## EXERCISE OBJECTIVE
This task calls for copying each line below that contains "href".

## WORKING DATA
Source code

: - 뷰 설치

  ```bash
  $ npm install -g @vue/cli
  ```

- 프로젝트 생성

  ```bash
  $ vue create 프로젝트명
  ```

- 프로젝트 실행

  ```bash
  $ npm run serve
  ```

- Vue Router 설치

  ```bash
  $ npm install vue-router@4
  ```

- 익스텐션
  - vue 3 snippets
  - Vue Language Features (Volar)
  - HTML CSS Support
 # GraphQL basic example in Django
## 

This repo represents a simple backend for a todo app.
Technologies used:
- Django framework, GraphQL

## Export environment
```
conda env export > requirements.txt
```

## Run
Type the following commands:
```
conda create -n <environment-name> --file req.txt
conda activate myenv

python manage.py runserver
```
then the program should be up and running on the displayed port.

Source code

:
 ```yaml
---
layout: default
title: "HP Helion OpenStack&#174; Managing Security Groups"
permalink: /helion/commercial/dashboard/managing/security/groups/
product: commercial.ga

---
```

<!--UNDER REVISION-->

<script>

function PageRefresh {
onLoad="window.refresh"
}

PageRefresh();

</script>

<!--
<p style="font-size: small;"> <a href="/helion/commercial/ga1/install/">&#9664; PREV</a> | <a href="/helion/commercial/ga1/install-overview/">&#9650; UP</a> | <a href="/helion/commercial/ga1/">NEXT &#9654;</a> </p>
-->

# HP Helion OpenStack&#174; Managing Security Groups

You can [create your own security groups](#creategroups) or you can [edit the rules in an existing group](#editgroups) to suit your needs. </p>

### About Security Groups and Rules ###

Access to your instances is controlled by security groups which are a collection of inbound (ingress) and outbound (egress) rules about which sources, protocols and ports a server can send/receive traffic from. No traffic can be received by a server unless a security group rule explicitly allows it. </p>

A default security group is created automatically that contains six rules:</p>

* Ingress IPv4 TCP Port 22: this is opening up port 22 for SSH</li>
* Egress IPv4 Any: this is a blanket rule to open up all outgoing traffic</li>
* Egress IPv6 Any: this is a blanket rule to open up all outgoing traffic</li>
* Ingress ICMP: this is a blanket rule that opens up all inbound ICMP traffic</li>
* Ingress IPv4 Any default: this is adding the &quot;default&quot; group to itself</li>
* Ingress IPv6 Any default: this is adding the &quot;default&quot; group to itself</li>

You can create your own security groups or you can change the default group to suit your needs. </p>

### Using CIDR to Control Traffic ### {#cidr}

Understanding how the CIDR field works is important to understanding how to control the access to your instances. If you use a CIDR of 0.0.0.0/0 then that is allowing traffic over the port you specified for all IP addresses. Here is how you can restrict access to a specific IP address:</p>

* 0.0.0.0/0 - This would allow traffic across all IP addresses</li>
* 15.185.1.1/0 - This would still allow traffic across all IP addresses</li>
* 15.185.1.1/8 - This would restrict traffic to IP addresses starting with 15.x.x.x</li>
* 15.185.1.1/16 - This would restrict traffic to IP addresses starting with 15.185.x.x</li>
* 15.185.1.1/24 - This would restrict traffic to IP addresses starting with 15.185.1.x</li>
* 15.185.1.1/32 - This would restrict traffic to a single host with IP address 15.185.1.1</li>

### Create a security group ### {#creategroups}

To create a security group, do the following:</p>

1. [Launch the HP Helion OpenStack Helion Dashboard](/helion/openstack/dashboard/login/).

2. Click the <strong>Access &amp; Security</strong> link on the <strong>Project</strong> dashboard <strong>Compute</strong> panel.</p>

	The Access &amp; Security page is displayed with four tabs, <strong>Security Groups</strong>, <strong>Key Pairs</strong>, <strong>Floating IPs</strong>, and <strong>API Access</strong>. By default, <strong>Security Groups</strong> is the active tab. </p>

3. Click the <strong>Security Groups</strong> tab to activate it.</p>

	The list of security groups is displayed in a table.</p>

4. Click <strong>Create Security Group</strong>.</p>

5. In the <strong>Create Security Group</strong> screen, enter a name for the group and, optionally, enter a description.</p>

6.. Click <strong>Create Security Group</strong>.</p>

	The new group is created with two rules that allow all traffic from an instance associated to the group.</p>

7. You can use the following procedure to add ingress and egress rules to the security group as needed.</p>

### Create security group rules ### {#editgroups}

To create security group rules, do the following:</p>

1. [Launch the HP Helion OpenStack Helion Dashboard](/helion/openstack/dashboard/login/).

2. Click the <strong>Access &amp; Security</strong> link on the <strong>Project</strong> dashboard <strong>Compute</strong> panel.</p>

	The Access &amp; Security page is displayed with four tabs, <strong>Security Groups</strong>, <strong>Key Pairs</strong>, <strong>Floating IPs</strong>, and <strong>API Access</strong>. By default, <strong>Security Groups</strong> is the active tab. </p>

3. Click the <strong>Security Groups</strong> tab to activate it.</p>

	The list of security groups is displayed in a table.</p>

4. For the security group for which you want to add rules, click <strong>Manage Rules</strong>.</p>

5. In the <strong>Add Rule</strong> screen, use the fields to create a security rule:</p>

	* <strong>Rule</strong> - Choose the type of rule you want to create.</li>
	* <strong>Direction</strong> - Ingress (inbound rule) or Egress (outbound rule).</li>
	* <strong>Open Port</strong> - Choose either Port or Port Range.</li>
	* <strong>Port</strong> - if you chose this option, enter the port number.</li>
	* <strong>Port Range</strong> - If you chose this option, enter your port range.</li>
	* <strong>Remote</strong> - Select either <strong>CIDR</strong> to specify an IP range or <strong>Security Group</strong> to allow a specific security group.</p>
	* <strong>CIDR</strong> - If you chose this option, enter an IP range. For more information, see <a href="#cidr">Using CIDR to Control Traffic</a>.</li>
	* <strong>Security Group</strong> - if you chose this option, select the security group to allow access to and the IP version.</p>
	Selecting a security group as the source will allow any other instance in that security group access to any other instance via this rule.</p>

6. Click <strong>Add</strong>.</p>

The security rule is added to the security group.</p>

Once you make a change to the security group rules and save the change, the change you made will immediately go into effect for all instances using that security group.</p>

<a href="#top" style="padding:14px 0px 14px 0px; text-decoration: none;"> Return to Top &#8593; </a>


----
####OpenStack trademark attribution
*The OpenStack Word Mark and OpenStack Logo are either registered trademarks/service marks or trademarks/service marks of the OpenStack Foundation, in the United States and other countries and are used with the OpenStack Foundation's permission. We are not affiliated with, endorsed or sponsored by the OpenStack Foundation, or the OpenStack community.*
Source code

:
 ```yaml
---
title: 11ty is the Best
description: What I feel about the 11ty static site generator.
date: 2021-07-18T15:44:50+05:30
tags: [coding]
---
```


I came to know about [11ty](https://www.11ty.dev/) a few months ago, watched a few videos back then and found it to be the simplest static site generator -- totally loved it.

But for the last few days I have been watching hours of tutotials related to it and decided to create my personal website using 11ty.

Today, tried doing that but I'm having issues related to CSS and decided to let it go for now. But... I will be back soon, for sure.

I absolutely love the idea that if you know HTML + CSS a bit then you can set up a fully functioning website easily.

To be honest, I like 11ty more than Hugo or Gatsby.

## EXERCISE SOLUTION
<p style="font-size: small;"> <a href="/helion/commercial/ga1/install/">&#9664; PREV</a> | <a href="/helion/commercial/ga1/install-overview/">&#9650; UP</a> | <a href="/helion/commercial/ga1/">NEXT &#9654;</a> </p>
	* <strong>CIDR</strong> - If you chose this option, enter an IP range. For more information, see <a href="#cidr">Using CIDR to Control Traffic</a>.</li>
<a href="#top" style="padding:14px 0px 14px 0px; text-decoration: none;"> Return to Top &#8593; </a>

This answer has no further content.